= Your task =
Return the listing exactly. Keep no pictures.

━━━━━━━━━━

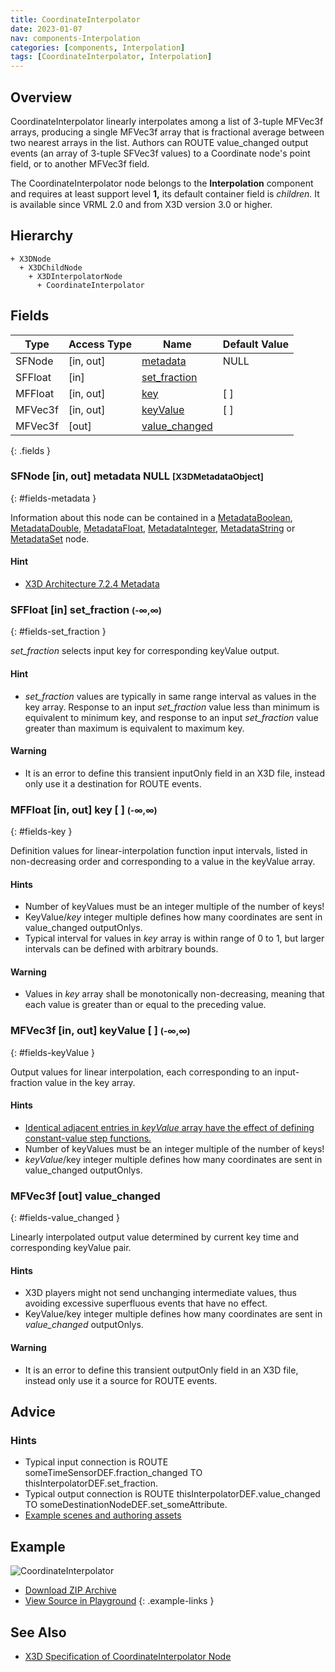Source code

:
 ```yaml
---
title: CoordinateInterpolator
date: 2023-01-07
nav: components-Interpolation
categories: [components, Interpolation]
tags: [CoordinateInterpolator, Interpolation]
---
```

<style>
.post h3 {
  word-spacing: 0.2em;
}
</style>

## Overview

CoordinateInterpolator linearly interpolates among a list of 3-tuple MFVec3f arrays, producing a single MFVec3f array that is fractional average between two nearest arrays in the list. Authors can ROUTE value_changed output events (an array of 3-tuple SFVec3f values) to a Coordinate node's point field, or to another MFVec3f field.

The CoordinateInterpolator node belongs to the **Interpolation** component and requires at least support level **1,** its default container field is *children.* It is available since VRML 2.0 and from X3D version 3.0 or higher.

## Hierarchy

```
+ X3DNode
  + X3DChildNode
    + X3DInterpolatorNode
      + CoordinateInterpolator
```

## Fields

| Type | Access Type | Name | Default Value |
| ---- | ----------- | ---- | ------------- |
| SFNode | [in, out] | [metadata](#fields-metadata) | NULL  |
| SFFloat | [in] | [set_fraction](#fields-set_fraction) |  |
| MFFloat | [in, out] | [key](#fields-key) | [ ] |
| MFVec3f | [in, out] | [keyValue](#fields-keyValue) | [ ] |
| MFVec3f | [out] | [value_changed](#fields-value_changed) |  |
{: .fields }

### SFNode [in, out] **metadata** NULL <small>[X3DMetadataObject]</small>
{: #fields-metadata }

Information about this node can be contained in a [MetadataBoolean](/x_ite/components/core/metadataboolean/), [MetadataDouble](/x_ite/components/core/metadatadouble/), [MetadataFloat](/x_ite/components/core/metadatafloat/), [MetadataInteger](/x_ite/components/core/metadatainteger/), [MetadataString](/x_ite/components/core/metadatastring/) or [MetadataSet](/x_ite/components/core/metadataset/) node.

#### Hint

- [X3D Architecture 7.2.4 Metadata](https://www.web3d.org/specifications/X3Dv4/ISO-IEC19775-1v4-IS/Part01/components/core.html#Metadata)

### SFFloat [in] **set_fraction** <small>(-∞,∞)</small>
{: #fields-set_fraction }

*set_fraction* selects input key for corresponding keyValue output.

#### Hint

- *set_fraction* values are typically in same range interval as values in the key array. Response to an input *set_fraction* value less than minimum is equivalent to minimum key, and response to an input *set_fraction* value greater than maximum is equivalent to maximum key.

#### Warning

- It is an error to define this transient inputOnly field in an X3D file, instead only use it a destination for ROUTE events.

### MFFloat [in, out] **key** [ ] <small>(-∞,∞)</small>
{: #fields-key }

Definition values for linear-interpolation function input intervals, listed in non-decreasing order and corresponding to a value in the keyValue array.

#### Hints

- Number of keyValues must be an integer multiple of the number of keys!
- KeyValue/*key* integer multiple defines how many coordinates are sent in value_changed outputOnlys.
- Typical interval for values in *key* array is within range of 0 to 1, but larger intervals can be defined with arbitrary bounds.

#### Warning

- Values in *key* array shall be monotonically non-decreasing, meaning that each value is greater than or equal to the preceding value.

### MFVec3f [in, out] **keyValue** [ ] <small>(-∞,∞)</small>
{: #fields-keyValue }

Output values for linear interpolation, each corresponding to an input-fraction value in the key array.

#### Hints

- [Identical adjacent entries in *keyValue* array have the effect of defining constant-value step functions.](https://en.wikipedia.org/wiki/Step_function)
- Number of keyValues must be an integer multiple of the number of keys!
- *keyValue*/key integer multiple defines how many coordinates are sent in value_changed outputOnlys.

### MFVec3f [out] **value_changed**
{: #fields-value_changed }

Linearly interpolated output value determined by current key time and corresponding keyValue pair.

#### Hints

- X3D players might not send unchanging intermediate values, thus avoiding excessive superfluous events that have no effect.
- KeyValue/key integer multiple defines how many coordinates are sent in *value_changed* outputOnlys.

#### Warning

- It is an error to define this transient outputOnly field in an X3D file, instead only use it a source for ROUTE events.

## Advice

### Hints

- Typical input connection is ROUTE someTimeSensorDEF.fraction_changed TO thisInterpolatorDEF.set_fraction.
- Typical output connection is ROUTE thisInterpolatorDEF.value_changed TO someDestinationNodeDEF.set_someAttribute.
- [Example scenes and authoring assets](https://www.web3d.org/x3d/content/examples/X3dForWebAuthors/Chapter07EventAnimationInterpolation)

## Example

<x3d-canvas class="xr-button-br" src="https://create3000.github.io/media/examples/Interpolation/CoordinateInterpolator/CoordinateInterpolator.x3d" contentScale="auto" update="auto">
  <img src="https://create3000.github.io/media/examples/Interpolation/CoordinateInterpolator/screenshot.avif" alt="CoordinateInterpolator"/>
</x3d-canvas>

- [Download ZIP Archive](https://create3000.github.io/media/examples/Interpolation/CoordinateInterpolator/CoordinateInterpolator.zip)
- [View Source in Playground](/x_ite/playground/?url=https://create3000.github.io/media/examples/Interpolation/CoordinateInterpolator/CoordinateInterpolator.x3d)
{: .example-links }

## See Also

- [X3D Specification of CoordinateInterpolator Node](https://www.web3d.org/documents/specifications/19775-1/V4.0/Part01/components/interpolators.html#CoordinateInterpolator)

━━━━━━━━━━

= Solution to this problem =
Source code

:
 ```yaml
---
title: CoordinateInterpolator
date: 2023-01-07
nav: components-Interpolation
categories: [components, Interpolation]
tags: [CoordinateInterpolator, Interpolation]
---
```

<style>
.post h3 {
  word-spacing: 0.2em;
}
</style>

## Overview

CoordinateInterpolator linearly interpolates among a list of 3-tuple MFVec3f arrays, producing a single MFVec3f array that is fractional average between two nearest arrays in the list. Authors can ROUTE value_changed output events (an array of 3-tuple SFVec3f values) to a Coordinate node's point field, or to another MFVec3f field.

The CoordinateInterpolator node belongs to the **Interpolation** component and requires at least support level **1,** its default container field is *children.* It is available since VRML 2.0 and from X3D version 3.0 or higher.

## Hierarchy

```
+ X3DNode
  + X3DChildNode
    + X3DInterpolatorNode
      + CoordinateInterpolator
```

## Fields

| Type | Access Type | Name | Default Value |
| ---- | ----------- | ---- | ------------- |
| SFNode | [in, out] | [metadata](#fields-metadata) | NULL  |
| SFFloat | [in] | [set_fraction](#fields-set_fraction) |  |
| MFFloat | [in, out] | [key](#fields-key) | [ ] |
| MFVec3f | [in, out] | [keyValue](#fields-keyValue) | [ ] |
| MFVec3f | [out] | [value_changed](#fields-value_changed) |  |
{: .fields }

### SFNode [in, out] **metadata** NULL <small>[X3DMetadataObject]</small>
{: #fields-metadata }

Information about this node can be contained in a [MetadataBoolean](/x_ite/components/core/metadataboolean/), [MetadataDouble](/x_ite/components/core/metadatadouble/), [MetadataFloat](/x_ite/components/core/metadatafloat/), [MetadataInteger](/x_ite/components/core/metadatainteger/), [MetadataString](/x_ite/components/core/metadatastring/) or [MetadataSet](/x_ite/components/core/metadataset/) node.

#### Hint

- [X3D Architecture 7.2.4 Metadata](https://www.web3d.org/specifications/X3Dv4/ISO-IEC19775-1v4-IS/Part01/components/core.html#Metadata)

### SFFloat [in] **set_fraction** <small>(-∞,∞)</small>
{: #fields-set_fraction }

*set_fraction* selects input key for corresponding keyValue output.

#### Hint

- *set_fraction* values are typically in same range interval as values in the key array. Response to an input *set_fraction* value less than minimum is equivalent to minimum key, and response to an input *set_fraction* value greater than maximum is equivalent to maximum key.

#### Warning

- It is an error to define this transient inputOnly field in an X3D file, instead only use it a destination for ROUTE events.

### MFFloat [in, out] **key** [ ] <small>(-∞,∞)</small>
{: #fields-key }

Definition values for linear-interpolation function input intervals, listed in non-decreasing order and corresponding to a value in the keyValue array.

#### Hints

- Number of keyValues must be an integer multiple of the number of keys!
- KeyValue/*key* integer multiple defines how many coordinates are sent in value_changed outputOnlys.
- Typical interval for values in *key* array is within range of 0 to 1, but larger intervals can be defined with arbitrary bounds.

#### Warning

- Values in *key* array shall be monotonically non-decreasing, meaning that each value is greater than or equal to the preceding value.

### MFVec3f [in, out] **keyValue** [ ] <small>(-∞,∞)</small>
{: #fields-keyValue }

Output values for linear interpolation, each corresponding to an input-fraction value in the key array.

#### Hints

- [Identical adjacent entries in *keyValue* array have the effect of defining constant-value step functions.](https://en.wikipedia.org/wiki/Step_function)
- Number of keyValues must be an integer multiple of the number of keys!
- *keyValue*/key integer multiple defines how many coordinates are sent in value_changed outputOnlys.

### MFVec3f [out] **value_changed**
{: #fields-value_changed }

Linearly interpolated output value determined by current key time and corresponding keyValue pair.

#### Hints

- X3D players might not send unchanging intermediate values, thus avoiding excessive superfluous events that have no effect.
- KeyValue/key integer multiple defines how many coordinates are sent in *value_changed* outputOnlys.

#### Warning

- It is an error to define this transient outputOnly field in an X3D file, instead only use it a source for ROUTE events.

## Advice

### Hints

- Typical input connection is ROUTE someTimeSensorDEF.fraction_changed TO thisInterpolatorDEF.set_fraction.
- Typical output connection is ROUTE thisInterpolatorDEF.value_changed TO someDestinationNodeDEF.set_someAttribute.
- [Example scenes and authoring assets](https://www.web3d.org/x3d/content/examples/X3dForWebAuthors/Chapter07EventAnimationInterpolation)

## Example

<x3d-canvas class="xr-button-br" src="https://create3000.github.io/media/examples/Interpolation/CoordinateInterpolator/CoordinateInterpolator.x3d" contentScale="auto" update="auto">
  <img src="https://create3000.github.io/media/examples/Interpolation/CoordinateInterpolator/screenshot.avif" alt="CoordinateInterpolator"/>
</x3d-canvas>

- [Download ZIP Archive](https://create3000.github.io/media/examples/Interpolation/CoordinateInterpolator/CoordinateInterpolator.zip)
- [View Source in Playground](/x_ite/playground/?url=https://create3000.github.io/media/examples/Interpolation/CoordinateInterpolator/CoordinateInterpolator.x3d)
{: .example-links }

## See Also

- [X3D Specification of CoordinateInterpolator Node](https://www.web3d.org/documents/specifications/19775-1/V4.0/Part01/components/interpolators.html#CoordinateInterpolator)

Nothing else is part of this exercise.